On June 15, 2021, it was announced that Showtime had given the project a 10-episode series order, with Hollander set as showrunner. On April 23, 2022, it was announced that Hollander had left the project after an on-set misconduct investigation. The series premiered on September 11, 2022. On January 30, 2023, Showtime canceled the series after one season.

===Casting===
After a casting search took place in early 2020, Jon Bernthal was cast as the lead alongside the pilot order announcement in March 2020. In November 2020, Gretchen Mol was cast in a lead role, with Rosie O'Donnell added in a starring role the following month.
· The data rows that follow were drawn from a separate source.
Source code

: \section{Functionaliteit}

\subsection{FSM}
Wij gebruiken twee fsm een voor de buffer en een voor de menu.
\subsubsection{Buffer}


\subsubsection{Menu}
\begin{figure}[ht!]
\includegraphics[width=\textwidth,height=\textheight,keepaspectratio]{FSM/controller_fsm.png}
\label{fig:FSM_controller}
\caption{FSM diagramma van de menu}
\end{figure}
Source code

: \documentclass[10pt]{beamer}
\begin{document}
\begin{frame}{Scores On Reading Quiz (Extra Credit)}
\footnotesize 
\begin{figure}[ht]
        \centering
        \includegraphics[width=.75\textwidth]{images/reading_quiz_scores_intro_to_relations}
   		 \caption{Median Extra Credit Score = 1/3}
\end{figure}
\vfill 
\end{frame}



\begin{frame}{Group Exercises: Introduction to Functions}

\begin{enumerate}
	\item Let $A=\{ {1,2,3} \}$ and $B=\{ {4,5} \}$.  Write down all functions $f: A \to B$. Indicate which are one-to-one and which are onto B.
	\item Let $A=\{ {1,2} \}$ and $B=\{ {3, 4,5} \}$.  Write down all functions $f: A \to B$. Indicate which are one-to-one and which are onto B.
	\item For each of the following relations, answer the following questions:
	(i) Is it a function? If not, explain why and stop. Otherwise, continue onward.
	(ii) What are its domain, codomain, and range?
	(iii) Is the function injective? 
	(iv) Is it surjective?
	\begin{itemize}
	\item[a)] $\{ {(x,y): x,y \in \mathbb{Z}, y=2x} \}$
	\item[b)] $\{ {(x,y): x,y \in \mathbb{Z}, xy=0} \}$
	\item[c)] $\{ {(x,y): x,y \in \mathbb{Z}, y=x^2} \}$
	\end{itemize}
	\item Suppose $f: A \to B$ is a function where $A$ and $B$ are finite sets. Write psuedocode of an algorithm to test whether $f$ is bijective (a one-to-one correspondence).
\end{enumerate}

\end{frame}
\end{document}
Lizzie Brocheré, Gabriel LaBelle, and Leland Orser joined the main cast in January 2021, with Wayne Brady set to star in a recurring capacity that same month.

===Filming===
Principal photography began on July 12, 2021, in Los Angeles. On April 27, 2022, it was reported that production was shut down for four days due to Hollander's dismissal and an actor being unavailable at the moment. On May 12, 2022, it was announced that production was shut down again for at least two weeks as David Bar Katz exited the series.

== Reception ==
The review aggregator website Rotten Tomatoes reported a 35% approval rating with an average rating of 5.2/10, based on 37 critic reviews. The website's critics consensus reads, "Wasting Jon Bernthal's considerable charms on a tedious murder mystery, this American Gigolo is more dud than stud." Metacritic, which uses a weighted average, assigned a score of 50 out of 100 based on 19 critics, indicating "mixed or average reviews".